WHAT TO WORK ON
Exactly as written, return every line of the data below apart from the pictures.
*** Opening DATA FOR THIS EXERCISE ***
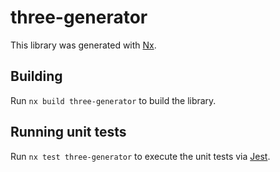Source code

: # three-generator

This library was generated with [Nx](https://nx.dev).

## Building

Run `nx build three-generator` to build the library.

## Running unit tests

Run `nx test three-generator` to execute the unit tests via [Jest](https://jestjs.io).

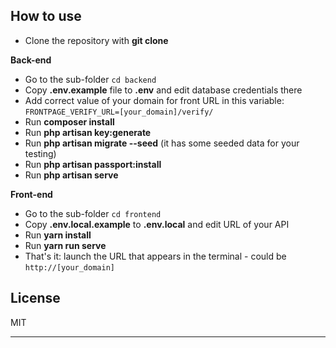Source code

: ## How to use

- Clone the repository with __git clone__

__Back-end__

- Go to the sub-folder `cd backend`
- Copy __.env.example__ file to __.env__ and edit database credentials there
- Add correct value of your domain for front URL in this variable: `FRONTPAGE_VERIFY_URL=[your_domain]/verify/`
- Run __composer install__
- Run __php artisan key:generate__
- Run __php artisan migrate --seed__ (it has some seeded data for your testing)
- Run __php artisan passport:install__
- Run __php artisan serve__


__Front-end__

- Go to the sub-folder `cd frontend`
- Copy __.env.local.example__ to __.env.local__ and edit URL of your API
- Run __yarn install__ 
- Run __yarn run serve__ 
- That's it: launch the URL that appears in the terminal - could be `http://[your_domain]`


## License

MIT

---
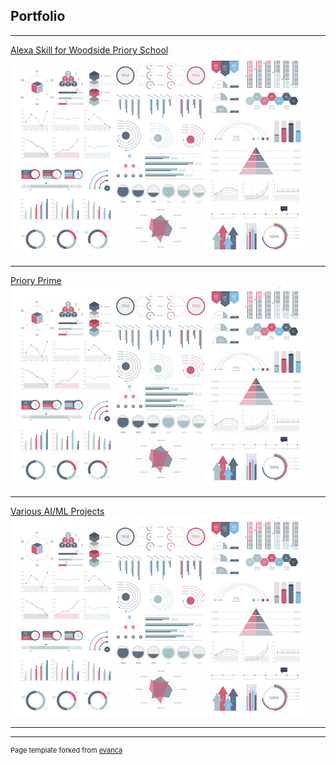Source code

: ## Portfolio

---

[Alexa Skill for Woodside Priory School](/sample_page)
<img src="images/dummy_thumbnail.jpg?raw=true"/>

---
[Priory Prime](/pdf/sample_presentation.pdf)
<img src="images/dummy_thumbnail.jpg?raw=true"/>

---
[Various AI/ML Projects](http://example.com/)
<img src="images/dummy_thumbnail.jpg?raw=true"/>

---



---
<p style="font-size:11px">Page template forked from <a href="https://github.com/evanca/quick-portfolio">evanca</a></p>
<!-- Remove above link if you don't want to attibute -->
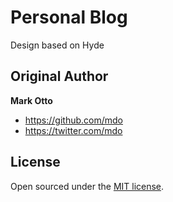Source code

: # Personal Blog

Design based on Hyde 


## Original Author

**Mark Otto**
- <https://github.com/mdo>
- <https://twitter.com/mdo>


## License

Open sourced under the [MIT license](LICENSE.md).
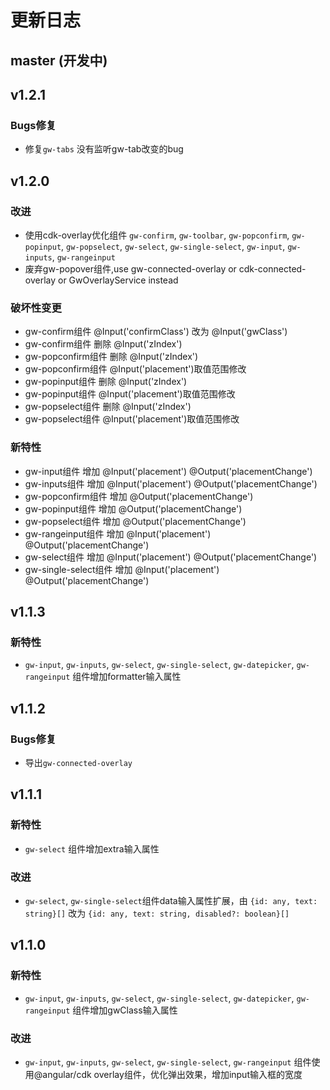 # 更新日志

## master (开发中)


<!-- ## v1.0.4 -->

<!-- ### 新特性 -->
<!-- * 增加对windows汇编器的支持 -->
<!-- * 为xmake create增加一些新的工程模板，支持tbox版本 -->
<!-- * 支持swift代码 -->
<!-- * 针对-v参数，增加错误输出信息 -->
<!-- * 增加apple编译平台：watchos, watchsimulator的编译支持 -->
<!-- * 增加对windows: x64, amd64, x86_amd64架构的编译支持 -->
<!-- * 实现动态库和静态库的快速切换 -->
<!-- * 添加-j/--jobs参数，手动指定是否多任务编译，默认改为单任务编译 -->

<!-- ### 改进 -->
<!-- * 增强`add_files`接口，支持直接添加`*.o/obj/a/lib`文件，并且支持静态库的合并 -->
<!-- * 裁剪xmake的安装过程，移除一些预编译的二进制程序 -->

<!-- ### Bugs修复 -->
<!-- * [#1](https://github.com/waruqi/xmake/issues/4): 修复win7上安装失败问题 -->
<!-- * 修复和增强工具链检测 -->
<!-- * 修复一些安装脚本的bug, 改成外置sudo进行安装 -->
<!-- * 修复linux x86_64下安装失败问题 -->


## v1.2.1

### Bugs修复
 * 修复`gw-tabs` 没有监听gw-tab改变的bug


## v1.2.0

### 改进
 * 使用cdk-overlay优化组件 `gw-confirm`, `gw-toolbar`, `gw-popconfirm`, `gw-popinput`, `gw-popselect`, `gw-select`, `gw-single-select`, `gw-input`, `gw-inputs`, `gw-rangeinput`
 * 废弃gw-popover组件,use gw-connected-overlay or cdk-connected-overlay or GwOverlayService instead

### 破坏性变更
 * gw-confirm组件 @Input('confirmClass') 改为 @Input('gwClass')
 * gw-confirm组件 删除 @Input('zIndex')
 * gw-popconfirm组件 删除 @Input('zIndex')
 * gw-popconfirm组件 @Input('placement')取值范围修改
 * gw-popinput组件 删除 @Input('zIndex')
 * gw-popinput组件 @Input('placement')取值范围修改
 * gw-popselect组件 删除 @Input('zIndex')
 * gw-popselect组件 @Input('placement')取值范围修改

### 新特性
 * gw-input组件 增加 @Input('placement') @Output('placementChange')
 * gw-inputs组件 增加 @Input('placement') @Output('placementChange')
 * gw-popconfirm组件 增加 @Output('placementChange')
 * gw-popinput组件 增加 @Output('placementChange')
 * gw-popselect组件 增加 @Output('placementChange')
 * gw-rangeinput组件 增加 @Input('placement') @Output('placementChange')
 * gw-select组件 增加 @Input('placement') @Output('placementChange')
 * gw-single-select组件 增加 @Input('placement') @Output('placementChange')


## v1.1.3

### 新特性
 * `gw-input`, `gw-inputs`, `gw-select`, `gw-single-select`, `gw-datepicker`, `gw-rangeinput` 组件增加formatter输入属性


## v1.1.2

### Bugs修复
 * 导出`gw-connected-overlay`


## v1.1.1

### 新特性
 * `gw-select` 组件增加extra输入属性

### 改进
 * `gw-select`, `gw-single-select`组件data输入属性扩展，由 `{id: any, text: string}[]` 改为 `{id: any, text: string, disabled?: boolean}[]`



## v1.1.0

### 新特性
 * `gw-input`, `gw-inputs`, `gw-select`, `gw-single-select`, `gw-datepicker`, `gw-rangeinput` 组件增加gwClass输入属性

### 改进
 * `gw-input`, `gw-inputs`, `gw-select`, `gw-single-select`, `gw-rangeinput` 组件使用@angular/cdk overlay组件，优化弹出效果，增加input输入框的宽度


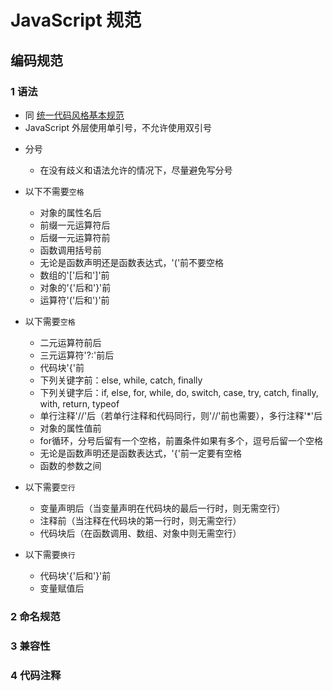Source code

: # JavaScript 规范

## 编码规范

### 1 语法

- 同 [统一代码风格基本规范](./README.md#统一代码风格基本规范)
- JavaScript 外层使用单引号，不允许使用双引号

* 分号
    - 在没有歧义和语法允许的情况下，尽量避免写分号

* 以下不需要`空格`
    - 对象的属性名后
    - 前缀一元运算符后
    - 后缀一元运算符前
    - 函数调用括号前
    - 无论是函数声明还是函数表达式，'('前不要空格
    - 数组的'['后和']'前
    - 对象的'{'后和'}'前
    - 运算符'('后和')'前


* 以下需要`空格`
    - 二元运算符前后
    - 三元运算符'?:'前后
    - 代码块'{'前
    - 下列关键字前：else, while, catch, finally
    - 下列关键字后：if, else, for, while, do, switch, case, try, catch, finally, with, return, typeof
    - 单行注释'//'后（若单行注释和代码同行，则'//'前也需要），多行注释'*'后
    - 对象的属性值前
    - for循环，分号后留有一个空格，前置条件如果有多个，逗号后留一个空格
    - 无论是函数声明还是函数表达式，'{'前一定要有空格
    - 函数的参数之间

* 以下需要`空行`
    - 变量声明后（当变量声明在代码块的最后一行时，则无需空行）
    - 注释前（当注释在代码块的第一行时，则无需空行）
    - 代码块后（在函数调用、数组、对象中则无需空行）

* 以下需要`换行`
    - 代码块'{'后和'}'前
    - 变量赋值后

### 2 命名规范


### 3 兼容性

### 4 代码注释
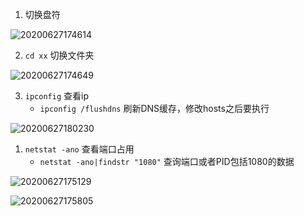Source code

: 1. 切换盘符

![20200627174614](https://cdn.jsdelivr.net/gh/leiyu1997/PicBed@master/blogs/pictures/20200627174614.png)

2. `cd xx` 切换文件夹

![20200627174649](https://cdn.jsdelivr.net/gh/leiyu1997/PicBed@master/blogs/pictures/20200627174649.png)

3. `ipconfig` 查看ip
   - `ipconfig /flushdns` 刷新DNS缓存，修改hosts之后要执行

![20200627180230](https://cdn.jsdelivr.net/gh/leiyu1997/PicBed@master/blogs/pictures/20200627180230.png)


1. `netstat -ano` 查看端口占用
   - `netstat -ano|findstr "1080"` 查询端口或者PID包括1080的数据

![20200627175129](https://cdn.jsdelivr.net/gh/leiyu1997/PicBed@master/blogs/pictures/20200627175129.png)

![20200627175805](https://cdn.jsdelivr.net/gh/leiyu1997/PicBed@master/blogs/pictures/20200627175805.png)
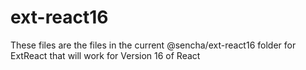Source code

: # ext-react16

These files are the files in the current @sencha/ext-react16 folder for ExtReact that will work for Version 16 of React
*** Closing DATA FOR THIS EXERCISE ***
EXERCISE ANSWER
Source code

: # three-generator

This library was generated with [Nx](https://nx.dev).

## Building

Run `nx build three-generator` to build the library.

## Running unit tests

Run `nx test three-generator` to execute the unit tests via [Jest](https://jestjs.io).

Source code

: ## How to use

- Clone the repository with __git clone__

__Back-end__

- Go to the sub-folder `cd backend`
- Copy __.env.example__ file to __.env__ and edit database credentials there
- Add correct value of your domain for front URL in this variable: `FRONTPAGE_VERIFY_URL=[your_domain]/verify/`
- Run __composer install__
- Run __php artisan key:generate__
- Run __php artisan migrate --seed__ (it has some seeded data for your testing)
- Run __php artisan passport:install__
- Run __php artisan serve__


__Front-end__

- Go to the sub-folder `cd frontend`
- Copy __.env.local.example__ to __.env.local__ and edit URL of your API
- Run __yarn install__ 
- Run __yarn run serve__ 
- That's it: launch the URL that appears in the terminal - could be `http://[your_domain]`


## License

MIT

---
Source code

: ## Portfolio

---

[Alexa Skill for Woodside Priory School](/sample_page)
<img src="images/dummy_thumbnail.jpg?raw=true"/>

---
[Priory Prime](/pdf/sample_presentation.pdf)
<img src="images/dummy_thumbnail.jpg?raw=true"/>

---
[Various AI/ML Projects](http://example.com/)
<img src="images/dummy_thumbnail.jpg?raw=true"/>

---



---
<p style="font-size:11px">Page template forked from <a href="https://github.com/evanca/quick-portfolio">evanca</a></p>
<!-- Remove above link if you don't want to attibute -->
Source code

: # Personal Blog

Design based on Hyde 


## Original Author

**Mark Otto**
- <https://github.com/mdo>
- <https://twitter.com/mdo>


## License

Open sourced under the [MIT license](LICENSE.md).
 # 更新日志

## master (开发中)


<!-- ## v1.0.4 -->

<!-- ### 新特性 -->
<!-- * 增加对windows汇编器的支持 -->
<!-- * 为xmake create增加一些新的工程模板，支持tbox版本 -->
<!-- * 支持swift代码 -->
<!-- * 针对-v参数，增加错误输出信息 -->
<!-- * 增加apple编译平台：watchos, watchsimulator的编译支持 -->
<!-- * 增加对windows: x64, amd64, x86_amd64架构的编译支持 -->
<!-- * 实现动态库和静态库的快速切换 -->
<!-- * 添加-j/--jobs参数，手动指定是否多任务编译，默认改为单任务编译 -->

<!-- ### 改进 -->
<!-- * 增强`add_files`接口，支持直接添加`*.o/obj/a/lib`文件，并且支持静态库的合并 -->
<!-- * 裁剪xmake的安装过程，移除一些预编译的二进制程序 -->

<!-- ### Bugs修复 -->
<!-- * [#1](https://github.com/waruqi/xmake/issues/4): 修复win7上安装失败问题 -->
<!-- * 修复和增强工具链检测 -->
<!-- * 修复一些安装脚本的bug, 改成外置sudo进行安装 -->
<!-- * 修复linux x86_64下安装失败问题 -->


## v1.2.1

### Bugs修复
 * 修复`gw-tabs` 没有监听gw-tab改变的bug


## v1.2.0

### 改进
 * 使用cdk-overlay优化组件 `gw-confirm`, `gw-toolbar`, `gw-popconfirm`, `gw-popinput`, `gw-popselect`, `gw-select`, `gw-single-select`, `gw-input`, `gw-inputs`, `gw-rangeinput`
 * 废弃gw-popover组件,use gw-connected-overlay or cdk-connected-overlay or GwOverlayService instead

### 破坏性变更
 * gw-confirm组件 @Input('confirmClass') 改为 @Input('gwClass')
 * gw-confirm组件 删除 @Input('zIndex')
 * gw-popconfirm组件 删除 @Input('zIndex')
 * gw-popconfirm组件 @Input('placement')取值范围修改
 * gw-popinput组件 删除 @Input('zIndex')
 * gw-popinput组件 @Input('placement')取值范围修改
 * gw-popselect组件 删除 @Input('zIndex')
 * gw-popselect组件 @Input('placement')取值范围修改

### 新特性
 * gw-input组件 增加 @Input('placement') @Output('placementChange')
 * gw-inputs组件 增加 @Input('placement') @Output('placementChange')
 * gw-popconfirm组件 增加 @Output('placementChange')
 * gw-popinput组件 增加 @Output('placementChange')
 * gw-popselect组件 增加 @Output('placementChange')
 * gw-rangeinput组件 增加 @Input('placement') @Output('placementChange')
 * gw-select组件 增加 @Input('placement') @Output('placementChange')
 * gw-single-select组件 增加 @Input('placement') @Output('placementChange')


## v1.1.3

### 新特性
 * `gw-input`, `gw-inputs`, `gw-select`, `gw-single-select`, `gw-datepicker`, `gw-rangeinput` 组件增加formatter输入属性


## v1.1.2

### Bugs修复
 * 导出`gw-connected-overlay`


## v1.1.1

### 新特性
 * `gw-select` 组件增加extra输入属性

### 改进
 * `gw-select`, `gw-single-select`组件data输入属性扩展，由 `{id: any, text: string}[]` 改为 `{id: any, text: string, disabled?: boolean}[]`



## v1.1.0

### 新特性
 * `gw-input`, `gw-inputs`, `gw-select`, `gw-single-select`, `gw-datepicker`, `gw-rangeinput` 组件增加gwClass输入属性

### 改进
 * `gw-input`, `gw-inputs`, `gw-select`, `gw-single-select`, `gw-rangeinput` 组件使用@angular/cdk overlay组件，优化弹出效果，增加input输入框的宽度


Source code

: # JavaScript 规范

## 编码规范

### 1 语法

- 同 [统一代码风格基本规范](./README.md#统一代码风格基本规范)
- JavaScript 外层使用单引号，不允许使用双引号

* 分号
    - 在没有歧义和语法允许的情况下，尽量避免写分号

* 以下不需要`空格`
    - 对象的属性名后
    - 前缀一元运算符后
    - 后缀一元运算符前
    - 函数调用括号前
    - 无论是函数声明还是函数表达式，'('前不要空格
    - 数组的'['后和']'前
    - 对象的'{'后和'}'前
    - 运算符'('后和')'前


* 以下需要`空格`
    - 二元运算符前后
    - 三元运算符'?:'前后
    - 代码块'{'前
    - 下列关键字前：else, while, catch, finally
    - 下列关键字后：if, else, for, while, do, switch, case, try, catch, finally, with, return, typeof
    - 单行注释'//'后（若单行注释和代码同行，则'//'前也需要），多行注释'*'后
    - 对象的属性值前
    - for循环，分号后留有一个空格，前置条件如果有多个，逗号后留一个空格
    - 无论是函数声明还是函数表达式，'{'前一定要有空格
    - 函数的参数之间

* 以下需要`空行`
    - 变量声明后（当变量声明在代码块的最后一行时，则无需空行）
    - 注释前（当注释在代码块的第一行时，则无需空行）
    - 代码块后（在函数调用、数组、对象中则无需空行）

* 以下需要`换行`
    - 代码块'{'后和'}'前
    - 变量赋值后

### 2 命名规范


### 3 兼容性

### 4 代码注释
Source code

: 1. 切换盘符

![20200627174614](https://cdn.jsdelivr.net/gh/leiyu1997/PicBed@master/blogs/pictures/20200627174614.png)

2. `cd xx` 切换文件夹

![20200627174649](https://cdn.jsdelivr.net/gh/leiyu1997/PicBed@master/blogs/pictures/20200627174649.png)

3. `ipconfig` 查看ip
   - `ipconfig /flushdns` 刷新DNS缓存，修改hosts之后要执行

![20200627180230](https://cdn.jsdelivr.net/gh/leiyu1997/PicBed@master/blogs/pictures/20200627180230.png)


1. `netstat -ano` 查看端口占用
   - `netstat -ano|findstr "1080"` 查询端口或者PID包括1080的数据

![20200627175129](https://cdn.jsdelivr.net/gh/leiyu1997/PicBed@master/blogs/pictures/20200627175129.png)

![20200627175805](https://cdn.jsdelivr.net/gh/leiyu1997/PicBed@master/blogs/pictures/20200627175805.png)
Source code

: # ext-react16

These files are the files in the current @sencha/ext-react16 folder for ExtReact that will work for Version 16 of React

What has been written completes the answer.